Introduction
============
This package is meant to be the minimal needed to use the CP tools
properly to calibrate, select, and correct the physics objects used for
most physics analyses. Each step of the analysis chain is done by an
EL::Algorithm which utilizes TStore to pass information to the Algos
down the chain. The final product can be a TTree, histograms, or a mini
xAOD (coming soon!). The philosophy adopted is not to remake the EDM or
to alter it but to make minimal wrapper around CP tools to help users
configure them properly and connect the full chain without much hassle.
To this end, some details are hidden for the user and set automatically
in the tools. As much as possible we used the same names as is shipped
with the xAOD objects or the CP tools themselves. The user is not meant
to learn a new EDM but rather to learn the minimal needed to start doing
the fun stuff - Physics!!
Background
----------
An analysis is done in steps with a ``EL::Algorithm`` running for each.
For example, one algo is used to calibrate the jet collection, another
to apply some selection cuts, and then a third algorithm can contain
your analysis code to calculate something with the jets or one of the
general plotting algorithms that will fill a configurable set of plots.
A second jet calibrator and selector can be added to have a second jet
collection at the same time. A base class for a tree has also been
created with some standard branches and a way for the user to add more
as well. The tree is configurable with the same options as the
histograming classes - with a string of categories of interest. Each
algorithm can be configured via a text file read by TEnv.
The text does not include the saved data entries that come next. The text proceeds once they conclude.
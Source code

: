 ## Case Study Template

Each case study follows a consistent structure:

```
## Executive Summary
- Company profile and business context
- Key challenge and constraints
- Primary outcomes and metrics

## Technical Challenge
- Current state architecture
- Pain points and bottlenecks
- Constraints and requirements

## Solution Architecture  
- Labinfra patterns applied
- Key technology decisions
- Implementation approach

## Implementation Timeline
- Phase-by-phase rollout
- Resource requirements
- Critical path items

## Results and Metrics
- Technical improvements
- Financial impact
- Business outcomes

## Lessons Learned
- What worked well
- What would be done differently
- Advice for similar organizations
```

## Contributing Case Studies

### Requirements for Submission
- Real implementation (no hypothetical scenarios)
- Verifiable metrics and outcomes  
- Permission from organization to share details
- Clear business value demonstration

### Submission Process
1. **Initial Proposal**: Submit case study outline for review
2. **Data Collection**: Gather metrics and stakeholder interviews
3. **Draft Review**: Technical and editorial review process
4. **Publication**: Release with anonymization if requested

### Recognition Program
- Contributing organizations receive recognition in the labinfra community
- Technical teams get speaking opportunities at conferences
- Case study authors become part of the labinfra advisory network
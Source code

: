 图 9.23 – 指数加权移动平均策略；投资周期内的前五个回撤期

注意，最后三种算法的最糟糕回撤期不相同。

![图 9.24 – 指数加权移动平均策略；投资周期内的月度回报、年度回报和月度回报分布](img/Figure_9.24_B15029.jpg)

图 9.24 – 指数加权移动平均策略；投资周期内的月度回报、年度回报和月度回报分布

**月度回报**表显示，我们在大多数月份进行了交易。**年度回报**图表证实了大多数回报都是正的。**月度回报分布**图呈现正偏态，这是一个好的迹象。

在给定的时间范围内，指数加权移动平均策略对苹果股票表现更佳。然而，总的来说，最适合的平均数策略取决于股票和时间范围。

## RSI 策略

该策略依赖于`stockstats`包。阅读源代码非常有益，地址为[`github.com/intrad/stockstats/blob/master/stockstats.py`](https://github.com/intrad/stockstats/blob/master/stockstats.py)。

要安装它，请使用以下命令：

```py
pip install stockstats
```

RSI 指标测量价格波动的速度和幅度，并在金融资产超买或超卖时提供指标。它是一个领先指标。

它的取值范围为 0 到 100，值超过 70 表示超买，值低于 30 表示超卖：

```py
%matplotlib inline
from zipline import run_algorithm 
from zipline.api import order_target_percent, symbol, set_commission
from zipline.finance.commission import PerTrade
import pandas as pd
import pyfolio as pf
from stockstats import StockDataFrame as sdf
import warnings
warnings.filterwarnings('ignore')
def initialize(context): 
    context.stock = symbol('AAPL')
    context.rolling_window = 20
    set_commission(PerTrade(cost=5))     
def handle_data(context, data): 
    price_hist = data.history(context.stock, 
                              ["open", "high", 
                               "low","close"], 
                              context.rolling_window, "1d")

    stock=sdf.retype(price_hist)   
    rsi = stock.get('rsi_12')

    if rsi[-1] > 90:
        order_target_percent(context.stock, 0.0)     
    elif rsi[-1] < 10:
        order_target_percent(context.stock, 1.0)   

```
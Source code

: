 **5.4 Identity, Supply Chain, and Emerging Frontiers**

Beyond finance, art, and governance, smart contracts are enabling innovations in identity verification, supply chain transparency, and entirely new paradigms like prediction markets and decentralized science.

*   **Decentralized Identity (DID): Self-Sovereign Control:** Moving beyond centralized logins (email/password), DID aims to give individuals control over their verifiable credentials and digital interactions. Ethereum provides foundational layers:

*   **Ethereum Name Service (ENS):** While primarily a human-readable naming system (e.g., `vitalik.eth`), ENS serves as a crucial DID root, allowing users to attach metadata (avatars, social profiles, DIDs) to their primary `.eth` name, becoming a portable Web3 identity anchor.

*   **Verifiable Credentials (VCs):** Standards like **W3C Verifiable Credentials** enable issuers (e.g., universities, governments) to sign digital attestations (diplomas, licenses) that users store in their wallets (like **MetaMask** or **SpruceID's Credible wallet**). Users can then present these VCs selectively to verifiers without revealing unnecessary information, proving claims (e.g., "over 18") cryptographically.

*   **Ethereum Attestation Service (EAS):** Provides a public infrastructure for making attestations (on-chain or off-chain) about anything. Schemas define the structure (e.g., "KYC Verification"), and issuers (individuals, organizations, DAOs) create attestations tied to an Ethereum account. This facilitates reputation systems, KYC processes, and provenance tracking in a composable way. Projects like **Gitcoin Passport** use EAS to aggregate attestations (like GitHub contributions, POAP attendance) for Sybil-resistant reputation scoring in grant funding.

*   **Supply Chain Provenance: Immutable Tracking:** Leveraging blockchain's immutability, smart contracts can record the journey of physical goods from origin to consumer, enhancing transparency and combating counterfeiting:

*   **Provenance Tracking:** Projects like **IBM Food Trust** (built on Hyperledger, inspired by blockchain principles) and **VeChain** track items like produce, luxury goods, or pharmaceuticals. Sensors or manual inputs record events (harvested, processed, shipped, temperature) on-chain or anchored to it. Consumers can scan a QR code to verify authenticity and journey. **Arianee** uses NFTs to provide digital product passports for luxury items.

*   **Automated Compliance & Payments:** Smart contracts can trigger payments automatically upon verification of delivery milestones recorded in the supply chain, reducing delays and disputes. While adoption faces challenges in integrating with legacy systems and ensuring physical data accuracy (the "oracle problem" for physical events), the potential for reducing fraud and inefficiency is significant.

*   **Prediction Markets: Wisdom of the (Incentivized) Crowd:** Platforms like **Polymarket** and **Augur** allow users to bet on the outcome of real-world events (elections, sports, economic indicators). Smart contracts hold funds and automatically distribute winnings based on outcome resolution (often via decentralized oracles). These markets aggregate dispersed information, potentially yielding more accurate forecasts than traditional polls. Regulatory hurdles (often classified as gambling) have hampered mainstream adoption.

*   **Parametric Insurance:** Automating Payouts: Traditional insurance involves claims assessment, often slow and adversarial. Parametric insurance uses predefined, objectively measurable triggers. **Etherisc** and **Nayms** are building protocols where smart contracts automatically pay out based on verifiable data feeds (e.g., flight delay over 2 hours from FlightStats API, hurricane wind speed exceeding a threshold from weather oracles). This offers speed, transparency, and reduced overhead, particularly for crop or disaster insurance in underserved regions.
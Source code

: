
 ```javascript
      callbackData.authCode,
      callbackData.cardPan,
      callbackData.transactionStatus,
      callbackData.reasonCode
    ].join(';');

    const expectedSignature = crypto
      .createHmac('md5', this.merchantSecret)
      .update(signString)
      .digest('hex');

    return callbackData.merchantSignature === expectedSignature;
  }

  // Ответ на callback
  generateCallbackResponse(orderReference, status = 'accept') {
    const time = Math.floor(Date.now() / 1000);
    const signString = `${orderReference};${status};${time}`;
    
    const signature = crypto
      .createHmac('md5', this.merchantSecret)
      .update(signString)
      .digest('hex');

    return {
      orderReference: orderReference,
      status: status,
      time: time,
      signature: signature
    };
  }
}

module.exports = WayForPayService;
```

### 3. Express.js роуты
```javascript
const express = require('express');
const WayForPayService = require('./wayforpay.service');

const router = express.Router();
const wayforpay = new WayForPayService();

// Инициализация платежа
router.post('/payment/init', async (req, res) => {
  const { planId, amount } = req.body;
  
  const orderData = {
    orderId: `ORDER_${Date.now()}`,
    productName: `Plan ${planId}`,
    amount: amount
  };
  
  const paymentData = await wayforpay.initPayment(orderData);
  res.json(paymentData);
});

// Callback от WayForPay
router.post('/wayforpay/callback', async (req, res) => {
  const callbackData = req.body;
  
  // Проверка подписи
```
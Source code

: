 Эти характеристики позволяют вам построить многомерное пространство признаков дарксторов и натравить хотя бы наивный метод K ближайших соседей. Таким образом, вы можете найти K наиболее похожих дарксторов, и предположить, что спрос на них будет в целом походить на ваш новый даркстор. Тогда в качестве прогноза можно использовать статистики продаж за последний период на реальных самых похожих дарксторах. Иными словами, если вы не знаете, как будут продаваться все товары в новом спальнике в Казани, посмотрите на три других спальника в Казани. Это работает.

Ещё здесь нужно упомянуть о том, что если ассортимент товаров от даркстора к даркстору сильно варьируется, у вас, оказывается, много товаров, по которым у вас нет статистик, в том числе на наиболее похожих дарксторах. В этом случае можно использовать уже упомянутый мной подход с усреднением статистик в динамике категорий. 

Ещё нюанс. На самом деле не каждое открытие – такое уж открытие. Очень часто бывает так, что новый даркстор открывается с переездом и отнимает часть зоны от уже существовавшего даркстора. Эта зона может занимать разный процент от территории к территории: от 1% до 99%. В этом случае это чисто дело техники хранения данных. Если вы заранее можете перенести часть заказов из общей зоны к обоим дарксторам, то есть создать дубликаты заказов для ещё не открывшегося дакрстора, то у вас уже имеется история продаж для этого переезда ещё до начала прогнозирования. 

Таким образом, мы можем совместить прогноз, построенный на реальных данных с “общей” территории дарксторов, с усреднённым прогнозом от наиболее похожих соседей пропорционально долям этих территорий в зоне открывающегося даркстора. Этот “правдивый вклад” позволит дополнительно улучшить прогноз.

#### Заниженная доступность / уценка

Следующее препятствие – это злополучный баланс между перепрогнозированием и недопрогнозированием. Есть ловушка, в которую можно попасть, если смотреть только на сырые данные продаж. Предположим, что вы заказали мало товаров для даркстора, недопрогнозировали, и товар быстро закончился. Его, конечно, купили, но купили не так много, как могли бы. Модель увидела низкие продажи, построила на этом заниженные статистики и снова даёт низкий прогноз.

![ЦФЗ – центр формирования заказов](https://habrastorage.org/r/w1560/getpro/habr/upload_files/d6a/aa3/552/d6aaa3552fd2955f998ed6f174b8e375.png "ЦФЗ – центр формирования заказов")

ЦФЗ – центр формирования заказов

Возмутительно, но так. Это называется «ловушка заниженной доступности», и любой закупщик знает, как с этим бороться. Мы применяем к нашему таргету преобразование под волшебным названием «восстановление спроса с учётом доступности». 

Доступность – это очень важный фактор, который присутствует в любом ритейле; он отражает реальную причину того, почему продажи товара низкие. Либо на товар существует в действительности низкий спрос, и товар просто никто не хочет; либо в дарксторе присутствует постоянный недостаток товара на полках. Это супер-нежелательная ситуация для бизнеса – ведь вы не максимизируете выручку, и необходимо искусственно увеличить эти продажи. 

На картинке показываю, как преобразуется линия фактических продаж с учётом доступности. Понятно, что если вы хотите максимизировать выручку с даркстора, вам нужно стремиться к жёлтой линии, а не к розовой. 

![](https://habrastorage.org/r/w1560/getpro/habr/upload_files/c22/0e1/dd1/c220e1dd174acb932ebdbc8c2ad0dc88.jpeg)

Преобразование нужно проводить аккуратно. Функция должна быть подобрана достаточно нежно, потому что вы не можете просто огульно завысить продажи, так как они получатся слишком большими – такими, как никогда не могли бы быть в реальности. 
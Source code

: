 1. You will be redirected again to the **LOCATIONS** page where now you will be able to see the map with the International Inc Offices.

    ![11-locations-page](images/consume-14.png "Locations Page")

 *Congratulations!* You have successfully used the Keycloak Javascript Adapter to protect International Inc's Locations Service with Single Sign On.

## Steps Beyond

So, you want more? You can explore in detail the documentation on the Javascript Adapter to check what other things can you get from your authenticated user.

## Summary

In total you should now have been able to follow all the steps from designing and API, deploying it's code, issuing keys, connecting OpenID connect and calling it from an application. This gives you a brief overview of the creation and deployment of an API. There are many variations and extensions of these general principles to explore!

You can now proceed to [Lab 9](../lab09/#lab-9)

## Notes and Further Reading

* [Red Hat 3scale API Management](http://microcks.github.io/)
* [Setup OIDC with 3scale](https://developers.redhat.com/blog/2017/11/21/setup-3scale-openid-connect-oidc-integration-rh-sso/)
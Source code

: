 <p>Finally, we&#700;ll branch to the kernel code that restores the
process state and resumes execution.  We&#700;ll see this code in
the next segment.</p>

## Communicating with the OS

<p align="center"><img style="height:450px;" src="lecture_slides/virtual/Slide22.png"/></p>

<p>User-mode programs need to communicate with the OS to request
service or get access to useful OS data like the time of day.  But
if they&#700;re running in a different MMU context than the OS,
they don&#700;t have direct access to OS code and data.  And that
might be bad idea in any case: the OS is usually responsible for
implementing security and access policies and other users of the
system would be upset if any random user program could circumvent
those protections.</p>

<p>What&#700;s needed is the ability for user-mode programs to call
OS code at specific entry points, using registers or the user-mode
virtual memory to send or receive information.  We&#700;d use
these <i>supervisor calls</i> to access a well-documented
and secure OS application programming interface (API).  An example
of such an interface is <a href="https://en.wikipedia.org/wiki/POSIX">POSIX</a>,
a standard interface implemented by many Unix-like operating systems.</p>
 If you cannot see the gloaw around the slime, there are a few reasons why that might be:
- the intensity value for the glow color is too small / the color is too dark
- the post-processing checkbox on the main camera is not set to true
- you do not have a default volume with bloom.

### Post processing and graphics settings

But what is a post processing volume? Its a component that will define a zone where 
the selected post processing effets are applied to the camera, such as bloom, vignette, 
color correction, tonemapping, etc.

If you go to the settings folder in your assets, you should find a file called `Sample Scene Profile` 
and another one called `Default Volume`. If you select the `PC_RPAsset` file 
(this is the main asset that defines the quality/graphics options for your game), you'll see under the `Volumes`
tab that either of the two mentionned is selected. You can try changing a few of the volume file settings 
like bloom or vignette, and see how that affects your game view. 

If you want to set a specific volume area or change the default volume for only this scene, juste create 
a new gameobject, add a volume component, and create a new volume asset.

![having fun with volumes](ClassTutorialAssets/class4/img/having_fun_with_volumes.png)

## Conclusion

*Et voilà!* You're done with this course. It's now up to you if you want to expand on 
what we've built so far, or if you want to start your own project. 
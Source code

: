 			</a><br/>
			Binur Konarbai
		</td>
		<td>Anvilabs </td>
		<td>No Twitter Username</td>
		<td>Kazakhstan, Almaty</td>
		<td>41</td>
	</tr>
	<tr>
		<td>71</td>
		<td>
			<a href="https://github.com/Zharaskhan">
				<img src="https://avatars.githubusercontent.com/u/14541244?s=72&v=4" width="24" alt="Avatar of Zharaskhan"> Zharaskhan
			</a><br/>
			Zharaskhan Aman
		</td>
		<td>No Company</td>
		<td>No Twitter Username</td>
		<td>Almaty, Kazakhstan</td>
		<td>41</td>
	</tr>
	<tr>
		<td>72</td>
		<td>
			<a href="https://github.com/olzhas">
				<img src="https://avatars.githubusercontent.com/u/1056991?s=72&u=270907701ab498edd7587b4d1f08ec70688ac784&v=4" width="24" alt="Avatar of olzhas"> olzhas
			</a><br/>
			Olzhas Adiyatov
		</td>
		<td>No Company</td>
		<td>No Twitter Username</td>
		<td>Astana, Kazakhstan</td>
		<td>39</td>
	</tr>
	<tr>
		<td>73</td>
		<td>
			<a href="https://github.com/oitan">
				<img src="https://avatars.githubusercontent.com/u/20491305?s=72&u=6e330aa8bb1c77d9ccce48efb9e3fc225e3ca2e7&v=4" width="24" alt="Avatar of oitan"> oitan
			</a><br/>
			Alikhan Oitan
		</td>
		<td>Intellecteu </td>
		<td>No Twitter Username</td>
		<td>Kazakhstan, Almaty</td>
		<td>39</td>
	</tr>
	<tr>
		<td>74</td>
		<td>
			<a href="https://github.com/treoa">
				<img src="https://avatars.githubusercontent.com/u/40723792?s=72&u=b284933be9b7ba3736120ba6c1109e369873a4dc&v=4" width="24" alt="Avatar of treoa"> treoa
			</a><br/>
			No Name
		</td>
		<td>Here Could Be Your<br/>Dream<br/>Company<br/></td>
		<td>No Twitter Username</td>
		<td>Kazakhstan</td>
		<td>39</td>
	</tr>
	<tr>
Example for
all are given and one can look for the "configure" function to see what
options are available (also noted below). Development changes and help
requests can be obtained on the e-group "atlas-sw-xAODAnaHelpersFW" or
directly here on GitHub.
A word on **systematics**. When the object itself is altered (i.e. JES
calibration and JES systematics) a new collection is made and put into
TStore. The name of the nominal collection after calibration is set from
the config file. The name of the systematically varied collection uses
the same name plus the name of the systematic directly from the CP tool.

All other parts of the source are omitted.